Truth and FreedomPosted: May 20, 2012
Growing up, I was a horrible tattletale. It was one of the main reasons Jerri didn’t want me hanging around. Jerri was always intrigued by the forbidden. Telling her not to do something was a sure-fire way of ensuring she would. And she was likely to get away with it as long as I wasn’t around. I was reminded of this as I dialed Bryce, her psychiatrist.
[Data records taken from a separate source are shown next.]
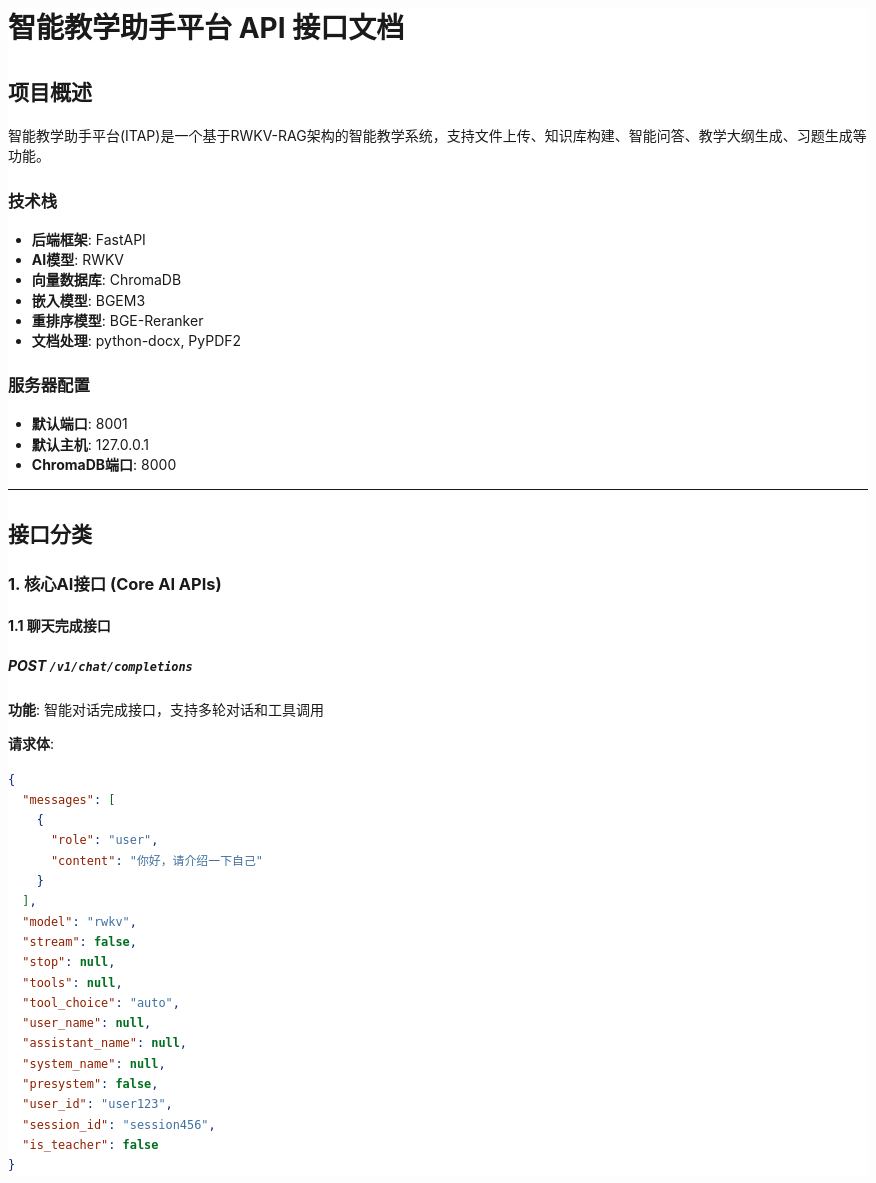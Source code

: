 # 智能教学助手平台 API 接口文档

## 项目概述

智能教学助手平台(ITAP)是一个基于RWKV-RAG架构的智能教学系统，支持文件上传、知识库构建、智能问答、教学大纲生成、习题生成等功能。

### 技术栈
- **后端框架**: FastAPI
- **AI模型**: RWKV
- **向量数据库**: ChromaDB
- **嵌入模型**: BGEM3
- **重排序模型**: BGE-Reranker
- **文档处理**: python-docx, PyPDF2

### 服务器配置
- **默认端口**: 8001
- **默认主机**: 127.0.0.1
- **ChromaDB端口**: 8000

---

## 接口分类

### 1. 核心AI接口 (Core AI APIs)

#### 1.1 聊天完成接口

##### POST `/v1/chat/completions`
**功能**: 智能对话完成接口，支持多轮对话和工具调用

**请求体**:
```json
{
  "messages": [
    {
      "role": "user",
      "content": "你好，请介绍一下自己"
    }
  ],
  "model": "rwkv",
  "stream": false,
  "stop": null,
  "tools": null,
  "tool_choice": "auto",
  "user_name": null,
  "assistant_name": null,
  "system_name": null,
  "presystem": false,
  "user_id": "user123",
  "session_id": "session456",
  "is_teacher": false
}
```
I hadn’t intended to tell him anything. My plan was simply to encourage him to connect with her internist, Dr. F. In fact, I hoped he wouldn’t even pick up and I could leave a vague but motivational voicemail. No such luck.
“Hello, this is Bryce.”
“Um, hi Bryce. This is Terri, Jerri’s sister? I had a conversation with Jerri yesterday and she said she’d spoken with you about Dr. F’s request that you contact him? Jerri said you didn’t want to call Dr. F. and I guess I wanted to see if that is accurate. I was with Jerri when Dr. F. asked her to have you call and I really think you should coordinate care with him. I, um, think that Jerri has, um, perhaps not been completely honest with you and I, um, think its very difficult to help her if you don’t have the complete truth. She said that you were going to um, put it in writing that you don’t have an issue with her getting Adderall–”
“I don’t think she needs Adderall that’s why I don’t write it,” Bryce interrupted. Thank, God! I was starting to flounder. “Jerri believes she needs it. I think she truly believes she has ADHD but I don’t see any evidence of that. She believes she can’t function properly without it. I disagree. If Dr. F, thinks differently . . .”
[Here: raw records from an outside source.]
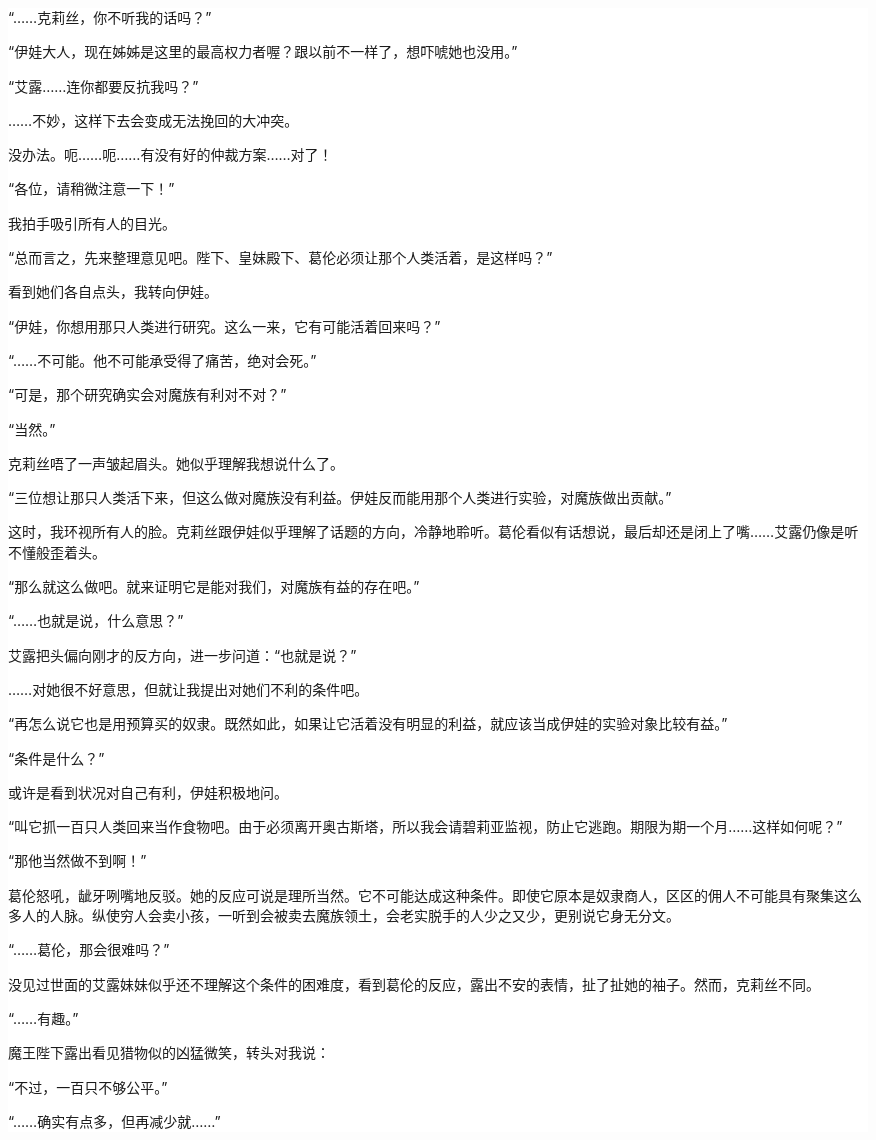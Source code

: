 “……克莉丝，你不听我的话吗？”

“伊娃大人，现在姊姊是这里的最高权力者喔？跟以前不一样了，想吓唬她也没用。”

“艾露……连你都要反抗我吗？”

……不妙，这样下去会变成无法挽回的大冲突。

没办法。呃……呃……有没有好的仲裁方案……对了！

“各位，请稍微注意一下！”

我拍手吸引所有人的目光。

“总而言之，先来整理意见吧。陛下、皇妹殿下、葛伦必须让那个人类活着，是这样吗？”

看到她们各自点头，我转向伊娃。

“伊娃，你想用那只人类进行研究。这么一来，它有可能活着回来吗？”

“……不可能。他不可能承受得了痛苦，绝对会死。”

“可是，那个研究确实会对魔族有利对不对？”

“当然。”

克莉丝唔了一声皱起眉头。她似乎理解我想说什么了。

“三位想让那只人类活下来，但这么做对魔族没有利益。伊娃反而能用那个人类进行实验，对魔族做出贡献。”

这时，我环视所有人的脸。克莉丝跟伊娃似乎理解了话题的方向，冷静地聆听。葛伦看似有话想说，最后却还是闭上了嘴……艾露仍像是听不懂般歪着头。

“那么就这么做吧。就来证明它是能对我们，对魔族有益的存在吧。”

“……也就是说，什么意思？”

艾露把头偏向刚才的反方向，进一步问道：“也就是说？”

……对她很不好意思，但就让我提出对她们不利的条件吧。

“再怎么说它也是用预算买的奴隶。既然如此，如果让它活着没有明显的利益，就应该当成伊娃的实验对象比较有益。”

“条件是什么？”

或许是看到状况对自己有利，伊娃积极地问。

“叫它抓一百只人类回来当作食物吧。由于必须离开奥古斯塔，所以我会请碧莉亚监视，防止它逃跑。期限为期一个月……这样如何呢？”

“那他当然做不到啊！”

葛伦怒吼，龇牙咧嘴地反驳。她的反应可说是理所当然。它不可能达成这种条件。即使它原本是奴隶商人，区区的佣人不可能具有聚集这么多人的人脉。纵使穷人会卖小孩，一听到会被卖去魔族领土，会老实脱手的人少之又少，更别说它身无分文。

“……葛伦，那会很难吗？”

没见过世面的艾露妹妹似乎还不理解这个条件的困难度，看到葛伦的反应，露出不安的表情，扯了扯她的袖子。然而，克莉丝不同。

“……有趣。”

魔王陛下露出看见猎物似的凶猛微笑，转头对我说：

“不过，一百只不够公平。”

“……确实有点多，但再减少就……”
“Dr. F. told Jerri from the beginning, as long as she would submit to and pass a drug test at each visit, he would write the prescription. Last week, he said he would no longer write Adderall for her and that he wanted to talk to you to, uh, coordinate care.” Come on, Bryce. Don’t make me spell it out for you.
“Interesting. I didn’t know about the drug tests.”
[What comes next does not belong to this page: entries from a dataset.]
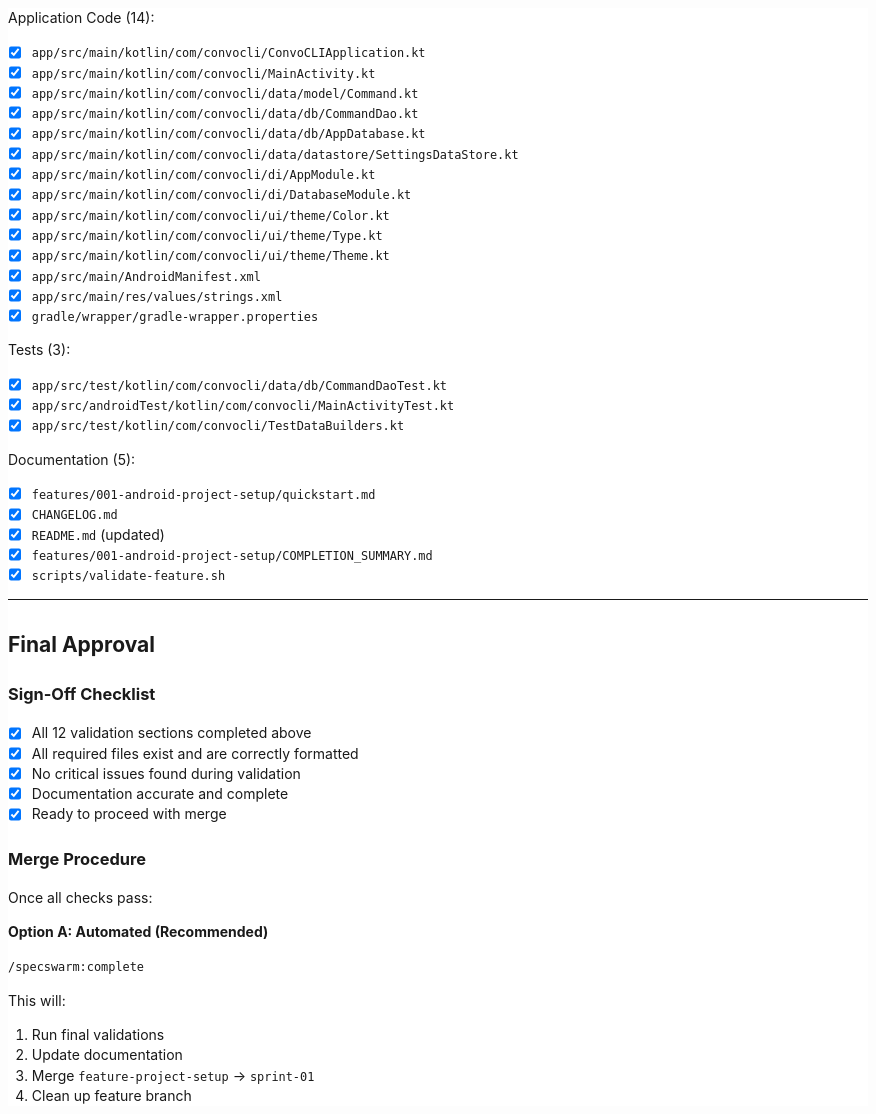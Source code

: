 Application Code (14):
- [x] `app/src/main/kotlin/com/convocli/ConvoCLIApplication.kt`
- [x] `app/src/main/kotlin/com/convocli/MainActivity.kt`
- [x] `app/src/main/kotlin/com/convocli/data/model/Command.kt`
- [x] `app/src/main/kotlin/com/convocli/data/db/CommandDao.kt`
- [x] `app/src/main/kotlin/com/convocli/data/db/AppDatabase.kt`
- [x] `app/src/main/kotlin/com/convocli/data/datastore/SettingsDataStore.kt`
- [x] `app/src/main/kotlin/com/convocli/di/AppModule.kt`
- [x] `app/src/main/kotlin/com/convocli/di/DatabaseModule.kt`
- [x] `app/src/main/kotlin/com/convocli/ui/theme/Color.kt`
- [x] `app/src/main/kotlin/com/convocli/ui/theme/Type.kt`
- [x] `app/src/main/kotlin/com/convocli/ui/theme/Theme.kt`
- [x] `app/src/main/AndroidManifest.xml`
- [x] `app/src/main/res/values/strings.xml`
- [x] `gradle/wrapper/gradle-wrapper.properties`

Tests (3):
- [x] `app/src/test/kotlin/com/convocli/data/db/CommandDaoTest.kt`
- [x] `app/src/androidTest/kotlin/com/convocli/MainActivityTest.kt`
- [x] `app/src/test/kotlin/com/convocli/TestDataBuilders.kt`

Documentation (5):
- [x] `features/001-android-project-setup/quickstart.md`
- [x] `CHANGELOG.md`
- [x] `README.md` (updated)
- [x] `features/001-android-project-setup/COMPLETION_SUMMARY.md`
- [x] `scripts/validate-feature.sh`

---

## Final Approval

### Sign-Off Checklist

- [x] All 12 validation sections completed above
- [x] All required files exist and are correctly formatted
- [x] No critical issues found during validation
- [x] Documentation accurate and complete
- [x] Ready to proceed with merge

### Merge Procedure

Once all checks pass:

**Option A: Automated (Recommended)**
```bash
/specswarm:complete
```
This will:
1. Run final validations
2. Update documentation
3. Merge `feature-project-setup` → `sprint-01`
4. Clean up feature branch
“Yes, well, that’s why I think it’s important for you and Dr. F. to talk. Look, this is really awkward for me. I was at the appointment. I know Jerri isn’t telling you everything. But there’s something you need to know if you’re going to help her. I feel like by telling you, I’m disrespecting Jerri’s right to privacy.”
“You’re only calling because you care about her and want to help her.”
Yes, and how can anyone help Jerri when she doesn’t tell the whole truth? Not only does she lie to others, but she lies to herself. She doesn’t admit Adderall has any euphoric effect on her, although it’s clear to even the most casual observer that she’s operating under the influence when the drug is in her system. She says it doesn’t make her high that it just helps her concentrate and focus. She says people tell her she’s not herself when she takes it but that’s only because when the Adderall is in her system, she stands up for herself-that’s why she’s different. She doesn’t admit her ongoing attraction to cocaine. She says, “It was just one time. I’d felt so bad for so long, I thought it would make me feel better. I won’t do it again.”
Jesus once said, “You shall know the truth and the truth shall set you free.” What I also believe is, “You shall tell the truth and the truth shall set you free.” Jerri will never be free until she is honest with herself and those trying to help her.
On the other hand (and this is what I do to make myself crazy, turn every issue over and over again to look at it from all sides) when you tell the truth, there are consequences you’d likely avoid if you hadn’t. How will Telecare respond to confirmation of drug use? Will they tell Housing for New Hope? Will Housing for New Hope evict her? This is what Jerri is afraid of. Honestly, that worries me too. But more than that, I’m worried Telecare will decide they can’t help her and will fire her as a patient. Jerri needs their help, and frankly, so do I. There is only so much support I can provide on my own.
These are all the thoughts that ran through my head as I weighed what to do. And then I spilled. I told Bryce everything. I told him Jerri’s lab results were positive for cocaine. That this was the second time she’d had a positive test in the past year.
I told Bryce the truth as I know it and then I asked him not to tell Jerri we’d spoken. In essence, I told him the truth and then asked him to lie. How whacked is that? Now, I’m trying to figure out if I should just tell Jerri I spoke to Bryce. Thoughts, anyone?